Lately we’ve seen more damage done to bond accounts than any time in the past
few years. I’m warning friends and foes alike, if they own bonds in their
accounts here in the spring of 2006, be prepared to see some serious
deterioration in their monthly statements.
So, what’s a girl to do? Well, in our practice, we’ve been avoiding bonds for
two years now. That was when bonds gave a relative strength sell signal. We
moved a great deal of money that WAS in bonds into laddered Certificates of
Deposit (CD’s). We knew from our experience that when bonds gave a relative
strength sell signal versus the overall market, bonds in general would not do
well.
And bonds would likely be a lousy place to have money invested.

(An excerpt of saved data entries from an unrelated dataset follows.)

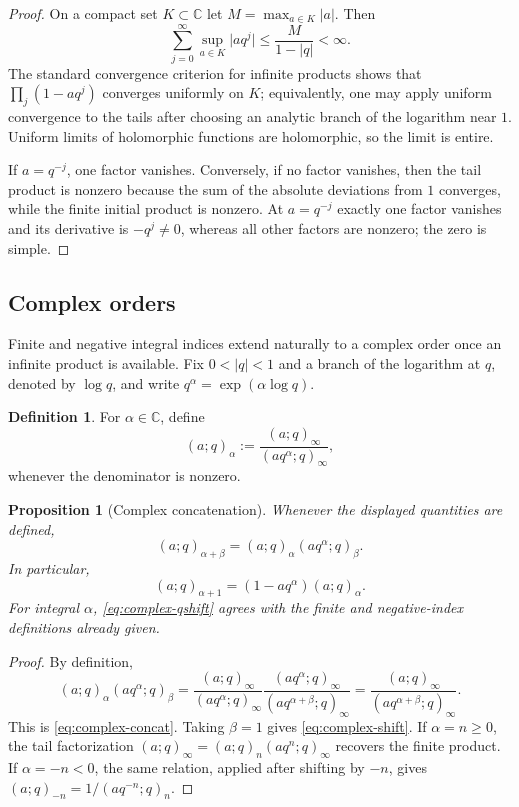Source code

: \documentclass[11pt,oneside,openany]{book}
\newtheorem{proposition}[proposition]{Proposition}
\theoremstyle{definition}
\newtheorem{definition}[definition]{Definition}
\theoremstyle{remark}
\newcommand{\C}{\mathbb C}
\newcommand{\abs}[1]{\lvert #1\rvert}
\begin{document}
\begin{proof}
On a compact set $K\subset\C$ let $M=\max_{a\in K}\abs a$.  Then
\[
 \sum_{j=0}^{\infty}\sup_{a\in K}\abs{a q^j}
 \le \frac{M}{1-\abs q}<\infty.
\]
The standard convergence criterion for infinite products shows that
\(
 \prod_j(1-aq^j)
\)
converges uniformly on $K$; equivalently, one may apply uniform convergence to the tails after choosing an analytic branch of the logarithm near $1$.  Uniform limits of holomorphic functions are holomorphic, so the limit is entire.

If $a=q^{-j}$, one factor vanishes.  Conversely, if no factor vanishes, then the tail product is nonzero because the sum of the absolute deviations from $1$ converges, while the finite initial product is nonzero.  At $a=q^{-j}$ exactly one factor vanishes and its derivative is $-q^j\ne0$, whereas all other factors are nonzero; the zero is simple.
\end{proof}

\subsection{Complex orders}

Finite and negative integral indices extend naturally to a complex order once an infinite product is available.  Fix $0<\abs q<1$ and a branch of the logarithm at $q$, denoted by $\log q$, and write $q^\alpha=\exp(\alpha\log q)$.

\begin{definition}\label{def:complex-qshift}
For $\alpha\in\C$, define
\[
 (a;q)_\alpha
 :=\frac{(a;q)_\infty}{(aq^\alpha;q)_\infty},
 \tag{1.1}\label{eq:complex-qshift}
\]
whenever the denominator is nonzero.
\end{definition}

\begin{proposition}[Complex concatenation]\label{prop:complex-concat}
Whenever the displayed quantities are defined,
\[
 (a;q)_{\alpha+\beta}
 =(a;q)_\alpha(aq^\alpha;q)_\beta.
 \tag{1.2}\label{eq:complex-concat}
\]
In particular,
\[
 (a;q)_{\alpha+1}=(1-aq^\alpha)(a;q)_\alpha.
 \tag{1.3}\label{eq:complex-shift}
\]
For integral $\alpha$, \eqref{eq:complex-qshift} agrees with the finite and negative-index definitions already given.
\end{proposition}

\begin{proof}
By definition,
\[
 (a;q)_\alpha(aq^\alpha;q)_\beta
 =\frac{(a;q)_\infty}{(aq^\alpha;q)_\infty}
  \frac{(aq^\alpha;q)_\infty}{(aq^{\alpha+\beta};q)_\infty}
 =\frac{(a;q)_\infty}{(aq^{\alpha+\beta};q)_\infty}.
\]
This is \eqref{eq:complex-concat}.  Taking $\beta=1$ gives \eqref{eq:complex-shift}.  If $\alpha=n\ge0$, the tail factorization
\(
 (a;q)_\infty=(a;q)_n(aq^n;q)_\infty
\)
recovers the finite product.  If $\alpha=-n<0$, the same relation, applied after shifting by $-n$, gives
\(
 (a;q)_{-n}=1/(aq^{-n};q)_n.
\)
\end{proof}
\end{document}
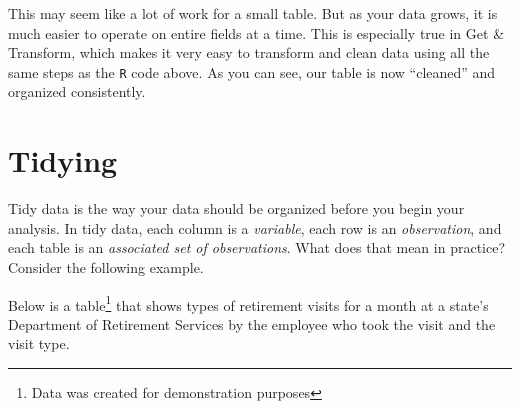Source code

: \documentclass[]{book}
\newenvironment{Shaded}{\begin{snugshade}}{\end{snugshade}}
\newcommand{\CommentTok}[1]{\textcolor[rgb]{0.56,0.35,0.01}{\textit{#1}}}
\newcommand{\DataTypeTok}[1]{\textcolor[rgb]{0.13,0.29,0.53}{#1}}
\newcommand{\KeywordTok}[1]{\textcolor[rgb]{0.13,0.29,0.53}{\textbf{#1}}}
\newcommand{\NormalTok}[1]{#1}
\newcommand{\OperatorTok}[1]{\textcolor[rgb]{0.81,0.36,0.00}{\textbf{#1}}}
\newcommand{\OtherTok}[1]{\textcolor[rgb]{0.56,0.35,0.01}{#1}}
\newcommand{\StringTok}[1]{\textcolor[rgb]{0.31,0.60,0.02}{#1}}
\begin{document}
\begin{Shaded}
\begin{Highlighting}[]
{{{{{\CommentTok{#print to datatable}
\NormalTok{sites_cleaned}\OperatorTok{%
    \DataTypeTok{extensions =} \StringTok{'Buttons'}\NormalTok{, }
    \DataTypeTok{options =} \KeywordTok{list}\NormalTok{(}\DataTypeTok{dom =} \StringTok{'Bfrtip'}\NormalTok{, }
                   \DataTypeTok{buttons =} \StringTok{'excel'}\NormalTok{,}
                   \DataTypeTok{searching =} \OtherTok{FALSE}\NormalTok{))}
\end{Highlighting}
\end{Shaded}

\hypertarget{htmlwidget-c20dea9d778f0b1519ef}{}

This may seem like a lot of work for a small table. But as your data grows, it is much easier to operate on entire fields at a time. This is especially true in Get \& Transform, which makes it very easy to transform and clean data using all the same steps as the \texttt{R} code above. As you can see, our table is now ``cleaned'' and organized consistently.

\hypertarget{tidying}{%
\section{Tidying}\label{tidying}}

Tidy data is the way your data should be organized before you begin your analysis. In tidy data, each column is a \emph{variable}, each row is an \emph{observation}, and each table is an \emph{associated set of observations}. What does that mean in practice? Consider the following example.

Below is a table\footnote{Data was created for demonstration purposes} that shows types of retirement visits for a month at a state's Department of Retirement Services by the employee who took the visit and the visit type.
\end{document}

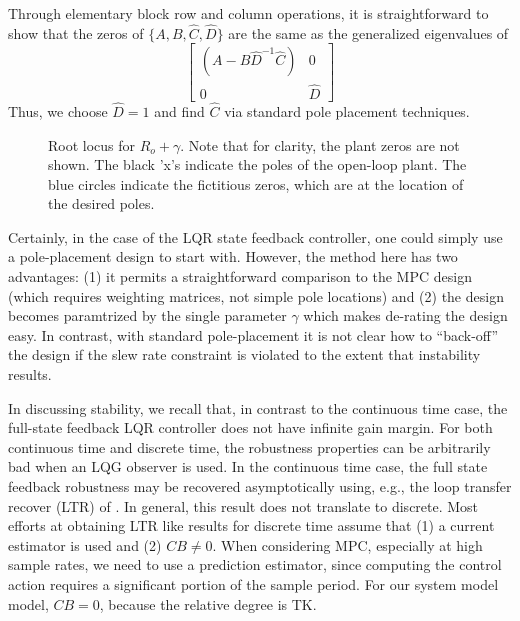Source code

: \documentclass[journal,twocolumn,twoside]{IEEEtran}
\begin{document}
Through elementary block row and column operations, it is straightforward to show that the zeros of
$\{A, B, \hat C, \hat D\}$ are the same as the generalized eigenvalues of
\begin{equation}
  \begin{bmatrix}
    (A - B\hat{D}^{-1}\hat{C}) & 0\\
    0 & \hat{D}
  \end{bmatrix}
\end{equation}
Thus, we choose $\hat D = 1$ and find $\hat C$ via standard pole placement techniques.

\begin{figure}
  
  \caption{Root locus for $R_o + \gamma$. Note that for clarity, the plant zeros are not shown. The black 'x's indicate the poles of the open-loop plant. The blue circles indicate the fictitious zeros, which are at the location of the desired poles. }
  \label{fig:lqr_locus}
\end{figure}

Certainly, in the case of the LQR state feedback controller, one could simply use a pole-placement design to start with. However, the method here has two advantages: (1) it permits a straightforward comparison to the MPC design (which requires weighting matrices, not simple pole locations) and (2) the design becomes paramtrized by the single parameter $\gamma$ which makes de-rating the design easy. In contrast, with standard pole-placement it is not clear how to ``back-off'' the design if the slew rate constraint is violated to the extent that instability results. 


In discussing stability, we recall that, in contrast to the continuous time case, the full-state feedback LQR controller does not have infinite gain margin. For both continuous time and discrete time, the robustness properties can be arbitrarily bad when an LQG observer is used. In the continuous time case, the full state feedback robustness may be recovered asymptotically using, e.g., the loop transfer recover (LTR) of \cite{doyle_guaranteed_1978}. In general, this result does not translate to discrete. Most efforts at obtaining LTR like results for discrete time assume that (1) a current estimator is used and (2) $CB\neq 0$. When considering MPC, especially at high sample rates, we need to use a prediction estimator, since computing the control action requires a significant portion of the sample period. For our system model model, $CB=0$, because the relative degree is TK. 
\end{document}
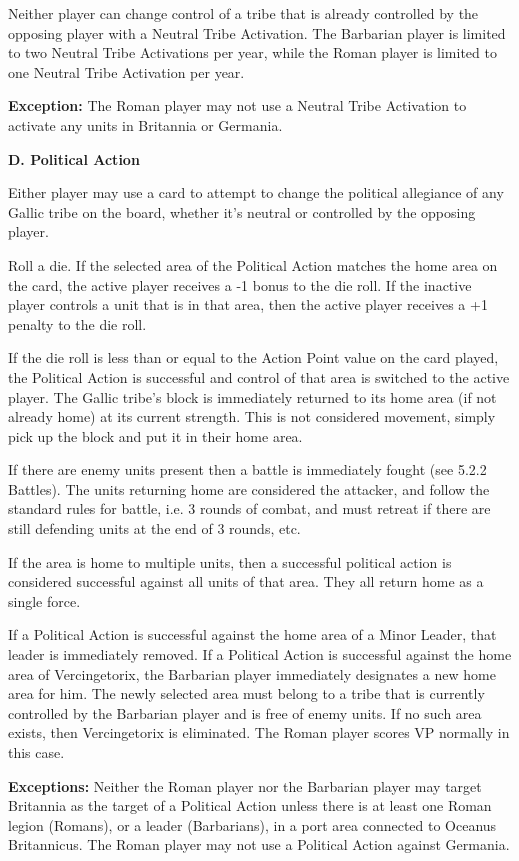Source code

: Neither player can change control of a tribe that is already controlled by the opposing player with a Neutral Tribe Activation. The Barbarian player is limited to two Neutral Tribe Activations per year, while the Roman player is limited to one Neutral Tribe Activation per year.

\textbf{Exception:} The Roman player may not use a Neutral Tribe Activation to activate any units in Britannia or Germania.

\textbf{D. Political Action}
\par
Either player may use a card to attempt to change the political allegiance of any Gallic tribe on the board, whether it's neutral or controlled by the opposing player.

Roll a die. If the selected area of the Political Action matches the home area on the card, the active player receives a -1 bonus to the die roll. If the inactive player controls a unit that is in that area, then the active player receives a +1 penalty to the die roll.

If the die roll is less than or equal to the Action Point value on the card played, the Political Action is successful and control of that area is switched to the active player. The Gallic tribe's block is immediately returned to its home area (if not already home) at its current strength. This is not considered movement, simply pick up the block and put it in their home area.

If there are enemy units present then a battle is immediately fought (see 5.2.2 Battles). The units returning home are considered the attacker, and follow the standard rules for battle, i.e. 3 rounds of combat, and must retreat if there are still defending units at the end of 3 rounds, etc.

If the area is home to multiple units, then a successful political action is considered successful against all units of that area. They all return home as a single force.

If a Political Action is successful against the home area of a Minor Leader, that leader is immediately removed. If a Political Action is successful  against the home area of Vercingetorix, the Barbarian player immediately designates a new home area for him. The newly selected area must belong to a tribe that is currently controlled by the Barbarian player and is free of enemy units. If no such area exists, then Vercingetorix is eliminated. The Roman player scores VP normally in this case.

\textbf{Exceptions:} Neither the Roman player nor the Barbarian player may target Britannia as the target of a Political Action unless there is at least one Roman legion (Romans), or a leader (Barbarians), in a port area connected to Oceanus Britannicus. The Roman player may not use a Political Action against Germania.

Keep in mind that relative strength means “how is your investment performing
compared to the rest of the market?” When an investment gives a relative
strength buy signal, it is typically rising faster than the overall market.
But when an investment gives a relative strength SELL signal, this usually means
this group can fall farther...and faster...than the market overall. Bonds gave a
relative strength sell signal two years ago.
Now, let’s get clear on something! A relative strength sell signal implies
market UNDER performance. That doesn’t mean the investment will lose money! It
doesn’t even mean the investment will go down in value. Relative strength sell
signals mean the investment will not perform as well as the rest of the stock
market.
So what has been happening these last few weeks with bonds just confirms what
the relative strength charts have been telling us for two years. That message
has been: do your very best to avoid investments where there are relative
strength sell signals. Your performance could improve significantly by just
taking a pro-active step like that!
Now here is why so many will lose money
I keep harping on this because there are literally hundreds of thousands of
investors in programs like 401k plans with money in bonds. Every week, these
folks mindlessly invest a portion of their paycheck into some asset allocation
model, geared for the day they retire.
In fact, those investors ages 50 and over that have money in “Lifestyle Funds”
in their retirement plan may really be in for a surprise. You know these
funds…available today in so many retirement plans…all you need to do is pick the
fund that is closest to your approximate retirement date, and the fund manages
the asset allocation itself! Sort of a “set it and forget it” plan.
Well, they got the “forget it” part right! See, as you get closer to retirement,
these plans automatically move more and more of your money into bonds. It’s done
automatically, based on your age and how close you are to retirement. Folks as
young as 50 years of age are seeing more than 50% of their money moved into
bonds. They could truly get crushed if rates continue to rise. Because as
interest rates rise, bonds usually drop in value.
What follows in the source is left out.